January 24, 2011

Still Life on an End Table

I sit in my living room in an-off white upholstered wingback chair. My laptop sits in front of me on a wooden TV tray.

On my right is a curio end table, glass top and sides, embraced by what appears to be walnut wood. Resting inside the rectangular glass table top are one rose-colored, three-inch high, crystal vase which came from my now-deceased Aunt Flossie; an ivory-with-pink-flowers miniature china tea set; a pink silk flower from my wedding day; an ivory-with-pink-carnations china bowl from my now-deceased Mother; a pink ceramic rose from my Aunt Flossie(?); and a two-inch diameter, blue-embossed, miniature glass globe with a flat base.

On top of the end table lay two books: the 2010 Appalachian Trail Thru-Hikers' Companion and a Bible. The Bible is a double-wide margin Oxford with gold-edged paper; some pages are torn. On the front is my name, Carol Hamby, engraved in gold. A tattered sticker of The Way Corps seal adheres to the front black leather cover. I think I bought that Bible in 1978; it's full of notes.

Alongside the books sit two clear gray coasters from Tupperware; a "Puppy Love" Hummel my husband brought me from one of his Germany trips in the 1980s; a black, cream, and rose colored ceramic vase which was a wedding gift; a flash drive; and the ripped-open package that once housed the flash drive.
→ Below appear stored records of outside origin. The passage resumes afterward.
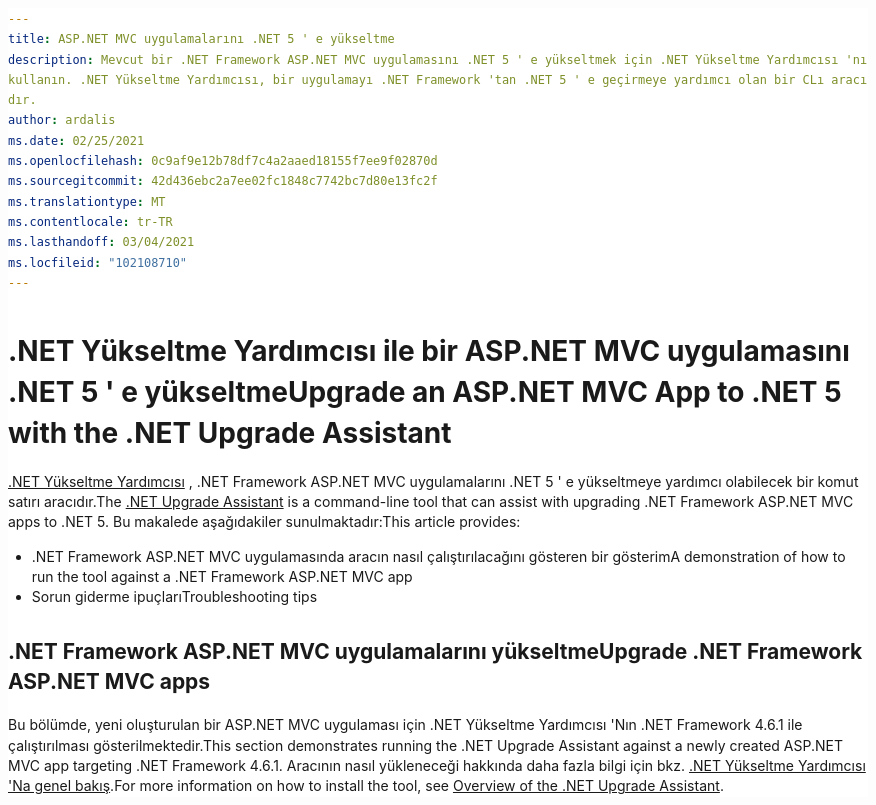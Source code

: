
 ```yaml
---
title: ASP.NET MVC uygulamalarını .NET 5 ' e yükseltme
description: Mevcut bir .NET Framework ASP.NET MVC uygulamasını .NET 5 ' e yükseltmek için .NET Yükseltme Yardımcısı 'nı kullanın. .NET Yükseltme Yardımcısı, bir uygulamayı .NET Framework 'tan .NET 5 ' e geçirmeye yardımcı olan bir CLı aracıdır.
author: ardalis
ms.date: 02/25/2021
ms.openlocfilehash: 0c9af9e12b78df7c4a2aaed18155f7ee9f02870d
ms.sourcegitcommit: 42d436ebc2a7ee02fc1848c7742bc7d80e13fc2f
ms.translationtype: MT
ms.contentlocale: tr-TR
ms.lasthandoff: 03/04/2021
ms.locfileid: "102108710"
---
```

# <a name="upgrade-an-aspnet-mvc-app-to-net-5-with-the-net-upgrade-assistant"></a><span data-ttu-id="e86f3-104">.NET Yükseltme Yardımcısı ile bir ASP.NET MVC uygulamasını .NET 5 ' e yükseltme</span><span class="sxs-lookup"><span data-stu-id="e86f3-104">Upgrade an ASP.NET MVC App to .NET 5 with the .NET Upgrade Assistant</span></span>

<span data-ttu-id="e86f3-105">[.NET Yükseltme Yardımcısı](upgrade-assistant-overview.md) , .NET Framework ASP.NET MVC uygulamalarını .NET 5 ' e yükseltmeye yardımcı olabilecek bir komut satırı aracıdır.</span><span class="sxs-lookup"><span data-stu-id="e86f3-105">The [.NET Upgrade Assistant](upgrade-assistant-overview.md) is a command-line tool that can assist with upgrading .NET Framework ASP.NET MVC apps to .NET 5.</span></span> <span data-ttu-id="e86f3-106">Bu makalede aşağıdakiler sunulmaktadır:</span><span class="sxs-lookup"><span data-stu-id="e86f3-106">This article provides:</span></span>

* <span data-ttu-id="e86f3-107">.NET Framework ASP.NET MVC uygulamasında aracın nasıl çalıştırılacağını gösteren bir gösterim</span><span class="sxs-lookup"><span data-stu-id="e86f3-107">A demonstration of how to run the tool against a .NET Framework ASP.NET MVC app</span></span>
* <span data-ttu-id="e86f3-108">Sorun giderme ipuçları</span><span class="sxs-lookup"><span data-stu-id="e86f3-108">Troubleshooting tips</span></span>

## <a name="upgrade-net-framework-aspnet-mvc-apps"></a><span data-ttu-id="e86f3-109">.NET Framework ASP.NET MVC uygulamalarını yükseltme</span><span class="sxs-lookup"><span data-stu-id="e86f3-109">Upgrade .NET Framework ASP.NET MVC apps</span></span>

<span data-ttu-id="e86f3-110">Bu bölümde, yeni oluşturulan bir ASP.NET MVC uygulaması için .NET Yükseltme Yardımcısı 'Nın .NET Framework 4.6.1 ile çalıştırılması gösterilmektedir.</span><span class="sxs-lookup"><span data-stu-id="e86f3-110">This section demonstrates running the .NET Upgrade Assistant against a newly created ASP.NET MVC app targeting .NET Framework 4.6.1.</span></span> <span data-ttu-id="e86f3-111">Aracının nasıl yükleneceği hakkında daha fazla bilgi için bkz. [.NET Yükseltme Yardımcısı 'Na genel bakış](upgrade-assistant-overview.md).</span><span class="sxs-lookup"><span data-stu-id="e86f3-111">For more information on how to install the tool, see [Overview of the .NET Upgrade Assistant](upgrade-assistant-overview.md).</span></span>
In the ceramic vase are various pieces of Art-o-mat: a black and white photograph of the Eiffel Tower by Corey Hengen, cards by K. Shelly, a lenticular of an acrobat by Heather Lowe, a black-and-white photography book of American backyard sheds by Jennifer Watson, a fold-out black-and-white pinhole photography book of still scenes by Chuck Flagg, a black-and-white nude photography key chain by William Gentry, a picture-book entitled Volund by Nathan Boyer, and five colored-photo match books depicting five different landscapes of the United States.

Wow. That's amazing.

All that stuff inside and
on top of a curio end table.

Each item with a story.
Each, an art piece in itself.

Hands crafted each curve,
each angle,
each crevice and nook.
Or at least crafted the machines that
crafted the nooks.

I wonder how many hands? and
How many minds? and
How many countries? and
How many generations? are
Represented on and in this
one little end table?

An end table that has just taken me
to the ends of the earth.

As I sit here in my living room
in this chair with wings.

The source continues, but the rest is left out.